**WHAT IS BEING ASKED:** Give back only the lines in the records below from the one with "checkpoints, six released" to the one with "The general panel", both inclusive, word for word.

**MATERIAL TO PROCESS:**
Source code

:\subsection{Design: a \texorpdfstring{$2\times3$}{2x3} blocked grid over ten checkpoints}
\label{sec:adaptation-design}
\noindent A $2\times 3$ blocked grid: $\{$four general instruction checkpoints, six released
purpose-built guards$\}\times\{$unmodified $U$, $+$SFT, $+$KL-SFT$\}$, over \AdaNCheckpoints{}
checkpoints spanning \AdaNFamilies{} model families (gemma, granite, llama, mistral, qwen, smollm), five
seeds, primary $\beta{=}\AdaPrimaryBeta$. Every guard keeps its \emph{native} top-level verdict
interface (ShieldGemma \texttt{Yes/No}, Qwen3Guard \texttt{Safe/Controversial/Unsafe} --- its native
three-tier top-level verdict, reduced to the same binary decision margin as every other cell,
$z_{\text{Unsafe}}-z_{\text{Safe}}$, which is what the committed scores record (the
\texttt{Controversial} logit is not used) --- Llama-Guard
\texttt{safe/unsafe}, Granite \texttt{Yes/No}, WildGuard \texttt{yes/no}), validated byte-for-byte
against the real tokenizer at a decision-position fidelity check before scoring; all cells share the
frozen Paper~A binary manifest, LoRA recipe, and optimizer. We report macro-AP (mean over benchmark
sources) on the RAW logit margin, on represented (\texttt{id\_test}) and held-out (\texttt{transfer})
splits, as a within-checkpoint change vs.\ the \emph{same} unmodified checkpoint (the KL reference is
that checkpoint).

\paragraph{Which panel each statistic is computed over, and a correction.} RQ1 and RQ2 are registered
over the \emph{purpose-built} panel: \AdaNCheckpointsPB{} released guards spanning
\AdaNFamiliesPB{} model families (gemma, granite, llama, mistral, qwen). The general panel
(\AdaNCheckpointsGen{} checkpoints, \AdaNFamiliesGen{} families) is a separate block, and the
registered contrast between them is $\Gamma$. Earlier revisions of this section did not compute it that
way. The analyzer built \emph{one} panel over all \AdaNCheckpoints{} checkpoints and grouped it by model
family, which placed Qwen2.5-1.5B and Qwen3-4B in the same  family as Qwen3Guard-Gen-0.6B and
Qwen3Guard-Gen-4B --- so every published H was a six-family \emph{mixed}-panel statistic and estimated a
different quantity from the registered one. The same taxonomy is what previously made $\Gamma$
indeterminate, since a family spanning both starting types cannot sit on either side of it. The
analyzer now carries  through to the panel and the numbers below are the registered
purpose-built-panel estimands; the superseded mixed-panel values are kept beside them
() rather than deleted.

**COMPLETED EXERCISE:**
\noindent A $2\times 3$ blocked grid: $\{$four general instruction checkpoints, six released
purpose-built guards$\}\times\{$unmodified $U$, $+$SFT, $+$KL-SFT$\}$, over \AdaNCheckpoints{}
checkpoints spanning \AdaNFamilies{} model families (gemma, granite, llama, mistral, qwen, smollm), five
seeds, primary $\beta{=}\AdaPrimaryBeta$. Every guard keeps its \emph{native} top-level verdict
interface (ShieldGemma \texttt{Yes/No}, Qwen3Guard \texttt{Safe/Controversial/Unsafe} --- its native
three-tier top-level verdict, reduced to the same binary decision margin as every other cell,
$z_{\text{Unsafe}}-z_{\text{Safe}}$, which is what the committed scores record (the
\texttt{Controversial} logit is not used) --- Llama-Guard
\texttt{safe/unsafe}, Granite \texttt{Yes/No}, WildGuard \texttt{yes/no}), validated byte-for-byte
against the real tokenizer at a decision-position fidelity check before scoring; all cells share the
frozen Paper~A binary manifest, LoRA recipe, and optimizer. We report macro-AP (mean over benchmark
sources) on the RAW logit margin, on represented (\texttt{id\_test}) and held-out (\texttt{transfer})
splits, as a within-checkpoint change vs.\ the \emph{same} unmodified checkpoint (the KL reference is
that checkpoint).

\paragraph{Which panel each statistic is computed over, and a correction.} RQ1 and RQ2 are registered
over the \emph{purpose-built} panel: \AdaNCheckpointsPB{} released guards spanning
\AdaNFamiliesPB{} model families (gemma, granite, llama, mistral, qwen). The general panel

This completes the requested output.